OAK BROOK, Ill. – An automated system that uses artificial intelligence (AI) can quickly and accurately sift through breast MRIs in women with dense breasts to eliminate those without cancer, freeing up radiologists to focus on more complex cases, according to a study published in Radiology.
Mammography has helped reduce deaths from breast cancer by providing early detection when the cancer is most treatable. However, it is less sensitive in women with extremely dense breasts than in women with fatty breasts. In addition, women with extremely dense breasts have a three- to six-times higher risk of developing breast cancer than women with almost entirely fatty breasts and a twofold higher risk than the average woman.
Supplemental screening in women with extremely dense breasts increases the sensitivity of cancer detection. Research from the Dense Tissue and Early Breast Neoplasm Screening (DENSE) Trial, a large study based in the Netherlands, supported the use of supplemental screening with MRI.
“The DENSE trial showed that additional MRI screening for women with extremely dense breasts was beneficial,” said study lead author Erik Verburg, M.Sc., from the Image Sciences Institute at the University Medical Center Utrecht in the Netherlands. “On the other hand, the DENSE trial confirmed that the vast majority of screened women do not have any suspicious findings on MRI.”
Since most MRIs show normal anatomical and physiological variation that may not require radiological review, ways to triage these normal MRIs to reduce radiologist workload are needed.
In the first study of its kind, Verburg and colleagues set out to determine the feasibility of an automated triaging method based on deep learning, a sophisticated type of AI. They used breast MRI data from the DENSE trial to develop and train the deep learning model to distinguish between breasts with and without lesions. The model was trained on data from seven hospitals and tested on data from an eighth hospital.
More than 4,500 MRI datasets of extremely dense breasts were included. Of the 9,162 breasts, 838 had at least one lesion, of which 77 were malignant, and 8,324 had no lesions.
The deep learning model considered 90.7% of the MRIs with lesions to be non-normal and triaged them to radiological review. It dismissed about 40% of the lesion-free MRIs without missing any cancers.
“We showed that it is possible to safely use artificial intelligence to dismiss breast screening MRIs without missing any malignant disease,” Verburg said. “The results were better than expected. Forty percent is a good start. However, we have still 60% to improve.”
The AI-based triaging system has the potential to significantly reduce radiologist workload, Verburg said.
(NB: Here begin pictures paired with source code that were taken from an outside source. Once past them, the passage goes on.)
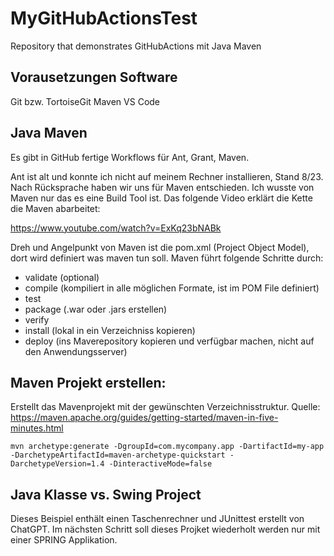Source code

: # MyGitHubActionsTest
Repository that demonstrates GitHubActions mit Java Maven

## Vorausetzungen Software

Git bzw. TortoiseGit
Maven
VS Code


## Java Maven

Es gibt in GitHub fertige Workflows für Ant, Grant, Maven. 

Ant ist alt und konnte ich nicht auf meinem Rechner installieren, Stand 8/23. Nach Rücksprache haben wir uns für Maven entschieden.
Ich wusste von Maven nur das es eine Build Tool ist. Das folgende Video erklärt die Kette die Maven abarbeitet:

   https://www.youtube.com/watch?v=ExKq23bNABk

Dreh und Angelpunkt von Maven ist die pom.xml (Project Object Model), dort wird definiert was maven tun soll.
Maven führt folgende Schritte durch:

* validate (optional)
* compile (kompiliert in alle möglichen Formate, ist im POM File definiert)
* test
* package (.war oder .jars erstellen)
* verify
* install (lokal in ein Verzeichniss kopieren)
* deploy (ins Maverepository kopieren und verfügbar machen, nicht auf den Anwendungsserver)

## Maven Projekt erstellen:

Erstellt das Mavenprojekt mit der gewünschten Verzeichnisstruktur.
Quelle: https://maven.apache.org/guides/getting-started/maven-in-five-minutes.html
```
mvn archetype:generate -DgroupId=com.mycompany.app -DartifactId=my-app -DarchetypeArtifactId=maven-archetype-quickstart -DarchetypeVersion=1.4 -DinteractiveMode=false
```

## Java Klasse vs. Swing Project

Dieses Beispiel enthält einen Taschenrechner und JUnittest erstellt von ChatGPT.
Im nächsten Schritt soll dieses Projket wiederholt werden nur mit einer SPRING Applikation. 
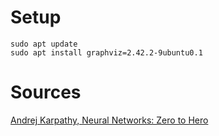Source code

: 
# Setup


```shell
sudo apt update
sudo apt install graphviz=2.42.2-9ubuntu0.1
```
# Sources

[Andrej Karpathy, Neural Networks: Zero to Hero](https://www.youtube.com/playlist?list=PLAqhIrjkxbuWI23v9cThsA9GvCAUhRvKZ)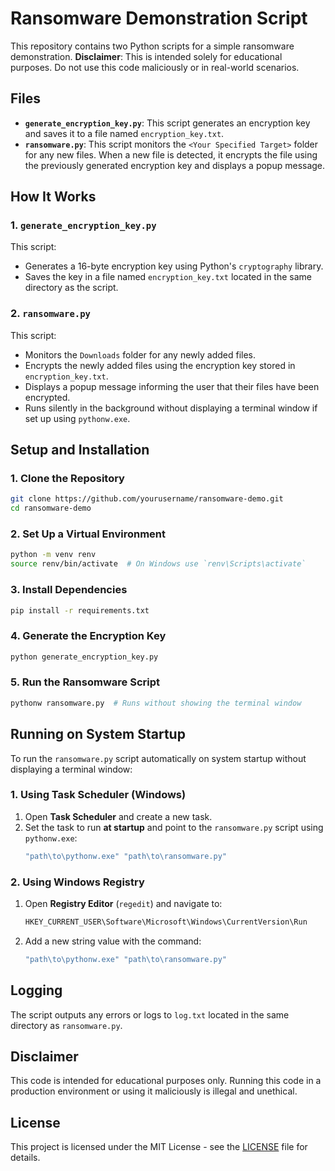 # **Ransomware Demonstration Script**

This repository contains two Python scripts for a simple ransomware demonstration. **Disclaimer**: This is intended solely for educational purposes. Do not use this code maliciously or in real-world scenarios.

## **Files**

- **`generate_encryption_key.py`**: This script generates an encryption key and saves it to a file named `encryption_key.txt`.
- **`ransomware.py`**: This script monitors the `<Your Specified Target>` folder for any new files. When a new file is detected, it encrypts the file using the previously generated encryption key and displays a popup message.

## **How It Works**

### **1. `generate_encryption_key.py`**

This script:
- Generates a 16-byte encryption key using Python's `cryptography` library.
- Saves the key in a file named `encryption_key.txt` located in the same directory as the script.

### **2. `ransomware.py`**

This script:
- Monitors the `Downloads` folder for any newly added files.
- Encrypts the newly added files using the encryption key stored in `encryption_key.txt`.
- Displays a popup message informing the user that their files have been encrypted.
- Runs silently in the background without displaying a terminal window if set up using `pythonw.exe`.

## **Setup and Installation**

### **1. Clone the Repository**

```bash
git clone https://github.com/yourusername/ransomware-demo.git
cd ransomware-demo
```

### **2. Set Up a Virtual Environment**

```bash
python -m venv renv
source renv/bin/activate  # On Windows use `renv\Scripts\activate`
```

### **3. Install Dependencies**

```bash
pip install -r requirements.txt
```

### **4. Generate the Encryption Key**

```bash
python generate_encryption_key.py
```

### **5. Run the Ransomware Script**

```bash
pythonw ransomware.py  # Runs without showing the terminal window
```

## **Running on System Startup**

To run the `ransomware.py` script automatically on system startup without displaying a terminal window:

### **1. Using Task Scheduler (Windows)**

1. Open **Task Scheduler** and create a new task.
2. Set the task to run **at startup** and point to the `ransomware.py` script using `pythonw.exe`:
   ```bash
   "path\to\pythonw.exe" "path\to\ransomware.py"
   ```

### **2. Using Windows Registry**

1. Open **Registry Editor** (`regedit`) and navigate to:
   ```bash
   HKEY_CURRENT_USER\Software\Microsoft\Windows\CurrentVersion\Run
   ```
2. Add a new string value with the command:
   ```bash
   "path\to\pythonw.exe" "path\to\ransomware.py"
   ```

## **Logging**

The script outputs any errors or logs to `log.txt` located in the same directory as `ransomware.py`.

## **Disclaimer**

This code is intended for educational purposes only. Running this code in a production environment or using it maliciously is illegal and unethical.

## **License**

This project is licensed under the MIT License - see the [LICENSE](LICENSE) file for details.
In the Netherlands alone, nearly 82,000 women may be eligible for biennial MRI breast screening based on breast density.
“The approach can first be used to assist radiologists to reduce overall reading time,” Verburg said. “Consequently, more time could become available to focus on the really complex breast MRI examinations.”
The researchers plan to validate the model in other datasets and deploy it in subsequent screening rounds of the DENSE trial.